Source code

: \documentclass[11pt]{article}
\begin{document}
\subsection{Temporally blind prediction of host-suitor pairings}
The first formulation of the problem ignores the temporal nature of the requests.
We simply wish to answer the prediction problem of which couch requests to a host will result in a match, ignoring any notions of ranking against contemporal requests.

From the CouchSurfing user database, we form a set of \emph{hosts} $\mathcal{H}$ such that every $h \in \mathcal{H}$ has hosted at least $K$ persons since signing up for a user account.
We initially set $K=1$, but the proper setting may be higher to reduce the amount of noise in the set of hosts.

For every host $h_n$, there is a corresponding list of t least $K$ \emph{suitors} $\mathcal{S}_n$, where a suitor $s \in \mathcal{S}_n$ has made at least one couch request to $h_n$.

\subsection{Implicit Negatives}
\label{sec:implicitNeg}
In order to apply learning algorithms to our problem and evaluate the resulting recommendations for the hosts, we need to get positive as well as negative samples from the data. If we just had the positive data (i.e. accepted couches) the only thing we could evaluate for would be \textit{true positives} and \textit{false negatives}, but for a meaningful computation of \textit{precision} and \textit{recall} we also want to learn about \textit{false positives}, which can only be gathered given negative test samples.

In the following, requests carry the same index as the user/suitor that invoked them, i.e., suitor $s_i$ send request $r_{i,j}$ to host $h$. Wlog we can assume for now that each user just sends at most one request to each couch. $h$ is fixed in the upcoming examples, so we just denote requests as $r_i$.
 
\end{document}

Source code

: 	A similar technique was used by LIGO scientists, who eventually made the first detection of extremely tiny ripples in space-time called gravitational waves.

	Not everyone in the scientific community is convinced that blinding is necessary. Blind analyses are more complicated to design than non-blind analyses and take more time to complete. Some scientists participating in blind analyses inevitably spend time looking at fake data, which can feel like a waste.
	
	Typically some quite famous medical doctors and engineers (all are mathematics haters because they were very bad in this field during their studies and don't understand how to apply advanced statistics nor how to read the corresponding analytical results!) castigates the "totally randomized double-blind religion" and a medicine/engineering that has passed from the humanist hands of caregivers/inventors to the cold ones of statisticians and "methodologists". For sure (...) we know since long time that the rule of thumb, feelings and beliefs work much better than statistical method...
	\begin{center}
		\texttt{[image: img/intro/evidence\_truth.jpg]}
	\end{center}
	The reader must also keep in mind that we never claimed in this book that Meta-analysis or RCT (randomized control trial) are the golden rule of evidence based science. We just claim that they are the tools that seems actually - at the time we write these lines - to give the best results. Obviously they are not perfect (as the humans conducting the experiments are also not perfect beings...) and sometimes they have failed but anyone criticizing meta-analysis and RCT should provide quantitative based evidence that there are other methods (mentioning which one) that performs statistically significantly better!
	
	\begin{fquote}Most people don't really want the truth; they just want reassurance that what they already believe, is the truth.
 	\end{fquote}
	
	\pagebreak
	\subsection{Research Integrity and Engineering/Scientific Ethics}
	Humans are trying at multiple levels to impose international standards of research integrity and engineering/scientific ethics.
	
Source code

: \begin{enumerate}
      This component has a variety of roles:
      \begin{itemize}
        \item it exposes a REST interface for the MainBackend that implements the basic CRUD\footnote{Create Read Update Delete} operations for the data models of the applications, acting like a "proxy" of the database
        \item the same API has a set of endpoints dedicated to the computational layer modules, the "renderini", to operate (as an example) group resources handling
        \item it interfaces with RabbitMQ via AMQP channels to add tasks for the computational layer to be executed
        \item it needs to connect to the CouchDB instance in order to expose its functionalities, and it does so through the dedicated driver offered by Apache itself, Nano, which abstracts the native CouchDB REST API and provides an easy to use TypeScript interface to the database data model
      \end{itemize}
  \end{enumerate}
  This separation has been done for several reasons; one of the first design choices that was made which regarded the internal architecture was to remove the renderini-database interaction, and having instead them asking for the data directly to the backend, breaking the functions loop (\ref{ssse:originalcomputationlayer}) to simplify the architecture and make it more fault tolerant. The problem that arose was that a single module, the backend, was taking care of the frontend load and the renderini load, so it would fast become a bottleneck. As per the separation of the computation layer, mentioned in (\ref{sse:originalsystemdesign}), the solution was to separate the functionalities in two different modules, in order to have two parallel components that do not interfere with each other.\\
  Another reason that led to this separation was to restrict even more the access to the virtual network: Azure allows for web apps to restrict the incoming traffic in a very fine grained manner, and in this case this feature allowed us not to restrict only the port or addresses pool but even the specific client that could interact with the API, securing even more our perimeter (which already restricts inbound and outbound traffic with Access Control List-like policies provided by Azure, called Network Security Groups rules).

▶ [Task directions]: All of the records above must be reproduced exactly.

▶ [Response to this task]:
Source code

: \documentclass[11pt]{article}
\begin{document}
\subsection{Temporally blind prediction of host-suitor pairings}
The first formulation of the problem ignores the temporal nature of the requests.
We simply wish to answer the prediction problem of which couch requests to a host will result in a match, ignoring any notions of ranking against contemporal requests.

From the CouchSurfing user database, we form a set of \emph{hosts} $\mathcal{H}$ such that every $h \in \mathcal{H}$ has hosted at least $K$ persons since signing up for a user account.
We initially set $K=1$, but the proper setting may be higher to reduce the amount of noise in the set of hosts.

For every host $h_n$, there is a corresponding list of t least $K$ \emph{suitors} $\mathcal{S}_n$, where a suitor $s \in \mathcal{S}_n$ has made at least one couch request to $h_n$.

\subsection{Implicit Negatives}
\label{sec:implicitNeg}
In order to apply learning algorithms to our problem and evaluate the resulting recommendations for the hosts, we need to get positive as well as negative samples from the data. If we just had the positive data (i.e. accepted couches) the only thing we could evaluate for would be \textit{true positives} and \textit{false negatives}, but for a meaningful computation of \textit{precision} and \textit{recall} we also want to learn about \textit{false positives}, which can only be gathered given negative test samples.

In the following, requests carry the same index as the user/suitor that invoked them, i.e., suitor $s_i$ send request $r_{i,j}$ to host $h$. Wlog we can assume for now that each user just sends at most one request to each couch. $h$ is fixed in the upcoming examples, so we just denote requests as $r_i$.
 
\end{document}

Source code

: 	A similar technique was used by LIGO scientists, who eventually made the first detection of extremely tiny ripples in space-time called gravitational waves.

	Not everyone in the scientific community is convinced that blinding is necessary. Blind analyses are more complicated to design than non-blind analyses and take more time to complete. Some scientists participating in blind analyses inevitably spend time looking at fake data, which can feel like a waste.
	
	Typically some quite famous medical doctors and engineers (all are mathematics haters because they were very bad in this field during their studies and don't understand how to apply advanced statistics nor how to read the corresponding analytical results!) castigates the "totally randomized double-blind religion" and a medicine/engineering that has passed from the humanist hands of caregivers/inventors to the cold ones of statisticians and "methodologists". For sure (...) we know since long time that the rule of thumb, feelings and beliefs work much better than statistical method...
	\begin{center}
		\texttt{[image: img/intro/evidence\_truth.jpg]}
	\end{center}
	The reader must also keep in mind that we never claimed in this book that Meta-analysis or RCT (randomized control trial) are the golden rule of evidence based science. We just claim that they are the tools that seems actually - at the time we write these lines - to give the best results. Obviously they are not perfect (as the humans conducting the experiments are also not perfect beings...) and sometimes they have failed but anyone criticizing meta-analysis and RCT should provide quantitative based evidence that there are other methods (mentioning which one) that performs statistically significantly better!
	
	\begin{fquote}Most people don't really want the truth; they just want reassurance that what they already believe, is the truth.
 	\end{fquote}
	
	\pagebreak
	\subsection{Research Integrity and Engineering/Scientific Ethics}
	Humans are trying at multiple levels to impose international standards of research integrity and engineering/scientific ethics.
	
Source code

: \begin{enumerate}
      This component has a variety of roles:
      \begin{itemize}
        \item it exposes a REST interface for the MainBackend that implements the basic CRUD\footnote{Create Read Update Delete} operations for the data models of the applications, acting like a "proxy" of the database
        \item the same API has a set of endpoints dedicated to the computational layer modules, the "renderini", to operate (as an example) group resources handling
        \item it interfaces with RabbitMQ via AMQP channels to add tasks for the computational layer to be executed
        \item it needs to connect to the CouchDB instance in order to expose its functionalities, and it does so through the dedicated driver offered by Apache itself, Nano, which abstracts the native CouchDB REST API and provides an easy to use TypeScript interface to the database data model
      \end{itemize}
  \end{enumerate}
  This separation has been done for several reasons; one of the first design choices that was made which regarded the internal architecture was to remove the renderini-database interaction, and having instead them asking for the data directly to the backend, breaking the functions loop (\ref{ssse:originalcomputationlayer}) to simplify the architecture and make it more fault tolerant. The problem that arose was that a single module, the backend, was taking care of the frontend load and the renderini load, so it would fast become a bottleneck. As per the separation of the computation layer, mentioned in (\ref{sse:originalsystemdesign}), the solution was to separate the functionalities in two different modules, in order to have two parallel components that do not interfere with each other.\\
  Another reason that led to this separation was to restrict even more the access to the virtual network: Azure allows for web apps to restrict the incoming traffic in a very fine grained manner, and in this case this feature allowed us not to restrict only the port or addresses pool but even the specific client that could interact with the API, securing even more our perimeter (which already restricts inbound and outbound traffic with Access Control List-like policies provided by Azure, called Network Security Groups rules).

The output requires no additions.